Take the data below and extract the lines from the one with "### Memcached 组件指标说明" to the one with "[!code-html[Main](4-working-with-forms/samples/sample1.html)]", inclusive, exactly as written.

# [Saved entries]
═══

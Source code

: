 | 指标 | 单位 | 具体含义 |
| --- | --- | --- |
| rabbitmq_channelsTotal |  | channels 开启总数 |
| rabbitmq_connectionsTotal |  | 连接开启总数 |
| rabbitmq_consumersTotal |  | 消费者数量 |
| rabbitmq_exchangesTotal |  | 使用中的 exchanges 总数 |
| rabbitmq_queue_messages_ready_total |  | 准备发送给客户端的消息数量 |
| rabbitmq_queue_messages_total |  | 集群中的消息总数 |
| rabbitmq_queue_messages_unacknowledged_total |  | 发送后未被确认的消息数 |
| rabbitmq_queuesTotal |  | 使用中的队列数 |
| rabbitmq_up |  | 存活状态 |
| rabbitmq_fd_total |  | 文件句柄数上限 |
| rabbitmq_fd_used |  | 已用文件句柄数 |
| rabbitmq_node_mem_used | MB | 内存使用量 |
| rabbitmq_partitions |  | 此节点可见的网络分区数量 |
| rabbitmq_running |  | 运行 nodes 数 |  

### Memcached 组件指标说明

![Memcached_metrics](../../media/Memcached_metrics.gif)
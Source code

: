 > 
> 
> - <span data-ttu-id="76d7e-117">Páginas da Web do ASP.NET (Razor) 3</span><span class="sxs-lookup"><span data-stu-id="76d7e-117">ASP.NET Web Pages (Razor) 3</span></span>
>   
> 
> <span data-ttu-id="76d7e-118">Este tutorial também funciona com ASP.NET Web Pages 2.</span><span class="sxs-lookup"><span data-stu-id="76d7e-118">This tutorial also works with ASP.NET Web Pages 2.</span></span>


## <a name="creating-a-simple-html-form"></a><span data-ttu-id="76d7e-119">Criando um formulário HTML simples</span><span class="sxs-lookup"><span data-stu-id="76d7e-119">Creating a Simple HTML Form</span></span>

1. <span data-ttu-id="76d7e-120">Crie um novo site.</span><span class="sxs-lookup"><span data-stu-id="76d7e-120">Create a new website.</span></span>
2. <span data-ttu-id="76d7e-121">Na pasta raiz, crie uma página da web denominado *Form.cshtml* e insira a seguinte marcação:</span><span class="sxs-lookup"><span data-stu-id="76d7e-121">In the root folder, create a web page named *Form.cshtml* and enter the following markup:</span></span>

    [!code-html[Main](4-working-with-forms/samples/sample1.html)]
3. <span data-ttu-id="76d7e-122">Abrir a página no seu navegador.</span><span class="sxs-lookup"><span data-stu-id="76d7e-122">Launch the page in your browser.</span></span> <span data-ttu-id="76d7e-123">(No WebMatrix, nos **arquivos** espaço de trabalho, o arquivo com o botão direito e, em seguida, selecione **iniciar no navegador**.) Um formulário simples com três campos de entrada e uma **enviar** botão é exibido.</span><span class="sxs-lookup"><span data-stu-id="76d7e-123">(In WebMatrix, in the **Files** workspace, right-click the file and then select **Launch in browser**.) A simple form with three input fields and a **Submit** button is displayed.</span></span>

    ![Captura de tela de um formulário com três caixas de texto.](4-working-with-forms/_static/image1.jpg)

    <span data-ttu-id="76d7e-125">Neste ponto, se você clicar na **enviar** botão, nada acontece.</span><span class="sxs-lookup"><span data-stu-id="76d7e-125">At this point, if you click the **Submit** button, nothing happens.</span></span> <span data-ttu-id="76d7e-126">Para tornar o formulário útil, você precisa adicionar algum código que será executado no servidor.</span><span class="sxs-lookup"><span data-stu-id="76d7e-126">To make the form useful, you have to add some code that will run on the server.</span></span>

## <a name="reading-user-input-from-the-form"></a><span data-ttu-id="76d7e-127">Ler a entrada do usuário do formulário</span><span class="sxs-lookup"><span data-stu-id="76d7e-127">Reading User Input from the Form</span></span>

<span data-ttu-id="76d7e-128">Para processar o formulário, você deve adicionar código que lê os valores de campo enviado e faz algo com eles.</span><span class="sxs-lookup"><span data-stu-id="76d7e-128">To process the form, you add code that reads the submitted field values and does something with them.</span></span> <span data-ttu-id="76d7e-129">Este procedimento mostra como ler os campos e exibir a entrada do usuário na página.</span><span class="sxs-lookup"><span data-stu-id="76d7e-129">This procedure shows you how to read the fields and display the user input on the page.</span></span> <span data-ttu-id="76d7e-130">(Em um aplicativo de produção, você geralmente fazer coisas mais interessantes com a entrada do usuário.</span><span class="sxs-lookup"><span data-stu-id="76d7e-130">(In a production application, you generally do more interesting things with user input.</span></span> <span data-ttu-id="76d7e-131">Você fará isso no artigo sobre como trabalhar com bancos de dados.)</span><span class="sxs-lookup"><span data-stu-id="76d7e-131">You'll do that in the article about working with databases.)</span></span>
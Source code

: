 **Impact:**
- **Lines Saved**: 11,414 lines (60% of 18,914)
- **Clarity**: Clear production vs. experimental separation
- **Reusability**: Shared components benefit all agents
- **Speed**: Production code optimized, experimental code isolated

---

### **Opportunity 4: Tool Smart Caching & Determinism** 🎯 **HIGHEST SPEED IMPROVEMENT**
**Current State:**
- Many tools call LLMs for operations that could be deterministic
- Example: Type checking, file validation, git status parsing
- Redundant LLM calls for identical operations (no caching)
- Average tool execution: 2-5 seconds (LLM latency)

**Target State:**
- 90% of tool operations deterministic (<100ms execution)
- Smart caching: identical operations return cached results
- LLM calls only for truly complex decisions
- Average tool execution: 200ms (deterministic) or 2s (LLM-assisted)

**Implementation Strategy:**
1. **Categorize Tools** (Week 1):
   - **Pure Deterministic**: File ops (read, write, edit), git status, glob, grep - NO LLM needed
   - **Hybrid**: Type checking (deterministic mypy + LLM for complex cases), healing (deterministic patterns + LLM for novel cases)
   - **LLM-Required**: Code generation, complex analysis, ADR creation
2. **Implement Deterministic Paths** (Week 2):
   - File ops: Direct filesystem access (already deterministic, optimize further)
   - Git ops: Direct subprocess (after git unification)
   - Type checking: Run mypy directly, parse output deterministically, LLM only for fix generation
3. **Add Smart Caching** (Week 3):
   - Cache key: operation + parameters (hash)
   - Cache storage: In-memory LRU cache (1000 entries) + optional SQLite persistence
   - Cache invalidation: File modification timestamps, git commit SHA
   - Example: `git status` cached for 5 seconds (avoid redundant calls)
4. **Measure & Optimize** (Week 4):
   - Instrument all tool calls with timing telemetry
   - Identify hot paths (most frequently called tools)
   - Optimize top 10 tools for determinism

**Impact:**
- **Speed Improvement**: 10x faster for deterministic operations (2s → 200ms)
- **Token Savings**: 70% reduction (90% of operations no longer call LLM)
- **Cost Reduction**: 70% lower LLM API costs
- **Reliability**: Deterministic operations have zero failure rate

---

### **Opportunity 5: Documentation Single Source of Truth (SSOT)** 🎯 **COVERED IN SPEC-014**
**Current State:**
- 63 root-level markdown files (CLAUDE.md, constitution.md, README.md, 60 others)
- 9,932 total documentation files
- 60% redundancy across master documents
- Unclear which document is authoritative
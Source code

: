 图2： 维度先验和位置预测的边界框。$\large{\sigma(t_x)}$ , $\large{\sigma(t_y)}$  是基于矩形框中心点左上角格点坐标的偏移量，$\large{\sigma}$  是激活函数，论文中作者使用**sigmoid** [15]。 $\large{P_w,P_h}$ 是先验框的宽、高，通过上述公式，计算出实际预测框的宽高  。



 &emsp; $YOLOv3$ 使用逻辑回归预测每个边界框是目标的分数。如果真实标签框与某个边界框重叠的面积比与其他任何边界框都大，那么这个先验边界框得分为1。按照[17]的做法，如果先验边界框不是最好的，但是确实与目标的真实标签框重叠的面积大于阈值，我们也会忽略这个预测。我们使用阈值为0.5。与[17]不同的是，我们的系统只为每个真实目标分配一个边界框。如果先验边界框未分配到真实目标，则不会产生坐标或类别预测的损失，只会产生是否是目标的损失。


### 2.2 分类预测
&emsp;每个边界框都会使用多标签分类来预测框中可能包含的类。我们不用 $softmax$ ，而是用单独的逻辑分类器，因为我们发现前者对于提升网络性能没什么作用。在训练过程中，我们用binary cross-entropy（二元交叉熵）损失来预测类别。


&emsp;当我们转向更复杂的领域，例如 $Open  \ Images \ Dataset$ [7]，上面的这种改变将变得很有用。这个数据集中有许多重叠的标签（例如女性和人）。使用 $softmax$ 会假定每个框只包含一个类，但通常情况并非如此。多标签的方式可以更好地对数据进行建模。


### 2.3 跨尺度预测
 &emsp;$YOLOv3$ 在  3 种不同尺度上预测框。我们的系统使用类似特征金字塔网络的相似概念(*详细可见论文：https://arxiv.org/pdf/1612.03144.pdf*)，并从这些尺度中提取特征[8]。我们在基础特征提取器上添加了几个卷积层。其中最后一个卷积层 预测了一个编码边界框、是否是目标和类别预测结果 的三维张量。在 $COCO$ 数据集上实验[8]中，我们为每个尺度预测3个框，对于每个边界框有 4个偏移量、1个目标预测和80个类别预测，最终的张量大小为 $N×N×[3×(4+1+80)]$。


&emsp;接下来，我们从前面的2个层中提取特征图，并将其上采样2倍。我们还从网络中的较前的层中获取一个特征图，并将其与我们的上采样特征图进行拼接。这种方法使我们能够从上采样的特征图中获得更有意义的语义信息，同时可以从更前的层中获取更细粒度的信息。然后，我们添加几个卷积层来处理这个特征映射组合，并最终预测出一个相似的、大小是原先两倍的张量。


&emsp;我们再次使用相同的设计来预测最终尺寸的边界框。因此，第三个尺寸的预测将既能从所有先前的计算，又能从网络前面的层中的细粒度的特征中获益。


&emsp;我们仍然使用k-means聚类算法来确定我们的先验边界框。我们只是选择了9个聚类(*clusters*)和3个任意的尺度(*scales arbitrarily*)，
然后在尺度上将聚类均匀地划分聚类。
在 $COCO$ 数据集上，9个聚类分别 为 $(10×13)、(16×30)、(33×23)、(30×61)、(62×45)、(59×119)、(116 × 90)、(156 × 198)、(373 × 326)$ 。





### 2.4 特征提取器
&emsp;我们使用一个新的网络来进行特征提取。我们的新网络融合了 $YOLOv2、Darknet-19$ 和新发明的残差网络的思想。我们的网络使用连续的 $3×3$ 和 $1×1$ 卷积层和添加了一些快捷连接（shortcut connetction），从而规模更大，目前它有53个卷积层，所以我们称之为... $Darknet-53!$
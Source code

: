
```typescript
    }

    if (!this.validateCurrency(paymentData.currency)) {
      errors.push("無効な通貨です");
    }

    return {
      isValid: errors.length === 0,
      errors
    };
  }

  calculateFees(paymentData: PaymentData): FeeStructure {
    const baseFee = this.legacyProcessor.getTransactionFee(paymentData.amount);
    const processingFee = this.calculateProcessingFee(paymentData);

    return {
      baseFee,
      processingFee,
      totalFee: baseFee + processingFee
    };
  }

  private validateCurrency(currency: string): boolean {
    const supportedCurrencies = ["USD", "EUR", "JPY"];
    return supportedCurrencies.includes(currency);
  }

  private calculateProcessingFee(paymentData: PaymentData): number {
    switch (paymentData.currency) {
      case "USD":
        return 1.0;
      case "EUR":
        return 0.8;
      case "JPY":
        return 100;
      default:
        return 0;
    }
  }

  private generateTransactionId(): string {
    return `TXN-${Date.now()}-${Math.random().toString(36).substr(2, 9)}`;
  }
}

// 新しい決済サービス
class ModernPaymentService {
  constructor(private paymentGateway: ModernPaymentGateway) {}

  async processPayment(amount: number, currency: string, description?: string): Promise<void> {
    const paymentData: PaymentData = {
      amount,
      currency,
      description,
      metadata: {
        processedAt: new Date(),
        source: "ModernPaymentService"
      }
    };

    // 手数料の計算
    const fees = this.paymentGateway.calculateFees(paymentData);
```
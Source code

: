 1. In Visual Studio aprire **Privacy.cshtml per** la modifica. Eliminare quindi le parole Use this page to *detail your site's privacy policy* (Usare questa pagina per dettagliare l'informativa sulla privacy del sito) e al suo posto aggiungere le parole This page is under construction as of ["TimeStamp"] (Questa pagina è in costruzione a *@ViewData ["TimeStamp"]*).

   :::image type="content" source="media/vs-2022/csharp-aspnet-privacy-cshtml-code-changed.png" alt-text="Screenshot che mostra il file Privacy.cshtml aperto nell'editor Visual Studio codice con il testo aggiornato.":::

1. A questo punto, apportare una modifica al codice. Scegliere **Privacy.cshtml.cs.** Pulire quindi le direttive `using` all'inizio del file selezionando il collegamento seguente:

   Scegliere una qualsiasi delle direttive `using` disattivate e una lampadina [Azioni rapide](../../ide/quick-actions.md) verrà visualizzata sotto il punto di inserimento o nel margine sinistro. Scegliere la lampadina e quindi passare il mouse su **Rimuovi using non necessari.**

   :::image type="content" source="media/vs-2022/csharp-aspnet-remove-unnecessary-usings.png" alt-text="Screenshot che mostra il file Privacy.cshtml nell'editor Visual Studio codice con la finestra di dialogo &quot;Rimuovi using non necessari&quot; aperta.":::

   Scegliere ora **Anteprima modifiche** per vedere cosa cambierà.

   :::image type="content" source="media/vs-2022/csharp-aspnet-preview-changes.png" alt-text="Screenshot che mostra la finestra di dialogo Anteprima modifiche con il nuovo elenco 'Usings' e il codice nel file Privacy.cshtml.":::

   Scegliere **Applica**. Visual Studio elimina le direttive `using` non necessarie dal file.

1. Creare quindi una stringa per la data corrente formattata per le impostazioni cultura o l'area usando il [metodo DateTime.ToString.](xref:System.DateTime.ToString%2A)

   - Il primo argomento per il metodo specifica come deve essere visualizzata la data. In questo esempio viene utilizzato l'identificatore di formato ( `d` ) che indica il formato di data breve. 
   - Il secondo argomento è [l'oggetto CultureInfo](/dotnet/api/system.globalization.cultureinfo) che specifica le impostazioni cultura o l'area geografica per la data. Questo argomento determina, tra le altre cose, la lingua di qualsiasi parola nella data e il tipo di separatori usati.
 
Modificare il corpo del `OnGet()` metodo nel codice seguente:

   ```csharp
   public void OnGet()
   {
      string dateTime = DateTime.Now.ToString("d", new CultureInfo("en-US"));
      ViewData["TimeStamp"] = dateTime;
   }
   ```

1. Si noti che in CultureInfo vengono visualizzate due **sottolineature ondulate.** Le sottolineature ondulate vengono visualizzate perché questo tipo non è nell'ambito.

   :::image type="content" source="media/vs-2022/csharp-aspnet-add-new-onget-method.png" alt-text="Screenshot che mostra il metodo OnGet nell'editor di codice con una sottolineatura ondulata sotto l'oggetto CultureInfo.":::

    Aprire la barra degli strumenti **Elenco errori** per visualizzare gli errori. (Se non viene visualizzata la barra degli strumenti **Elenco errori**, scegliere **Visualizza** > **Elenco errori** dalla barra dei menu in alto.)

═══

# [Output for this task]
### Memcached 组件指标说明

![Memcached_metrics](../../media/Memcached_metrics.gif)
Source code

: > 
> 
> - <span data-ttu-id="76d7e-117">Páginas da Web do ASP.NET (Razor) 3</span><span class="sxs-lookup"><span data-stu-id="76d7e-117">ASP.NET Web Pages (Razor) 3</span></span>
>   
> 
> <span data-ttu-id="76d7e-118">Este tutorial também funciona com ASP.NET Web Pages 2.</span><span class="sxs-lookup"><span data-stu-id="76d7e-118">This tutorial also works with ASP.NET Web Pages 2.</span></span>


## <a name="creating-a-simple-html-form"></a><span data-ttu-id="76d7e-119">Criando um formulário HTML simples</span><span class="sxs-lookup"><span data-stu-id="76d7e-119">Creating a Simple HTML Form</span></span>

1. <span data-ttu-id="76d7e-120">Crie um novo site.</span><span class="sxs-lookup"><span data-stu-id="76d7e-120">Create a new website.</span></span>
2. <span data-ttu-id="76d7e-121">Na pasta raiz, crie uma página da web denominado *Form.cshtml* e insira a seguinte marcação:</span><span class="sxs-lookup"><span data-stu-id="76d7e-121">In the root folder, create a web page named *Form.cshtml* and enter the following markup:</span></span>

    [!code-html[Main](4-working-with-forms/samples/sample1.html)]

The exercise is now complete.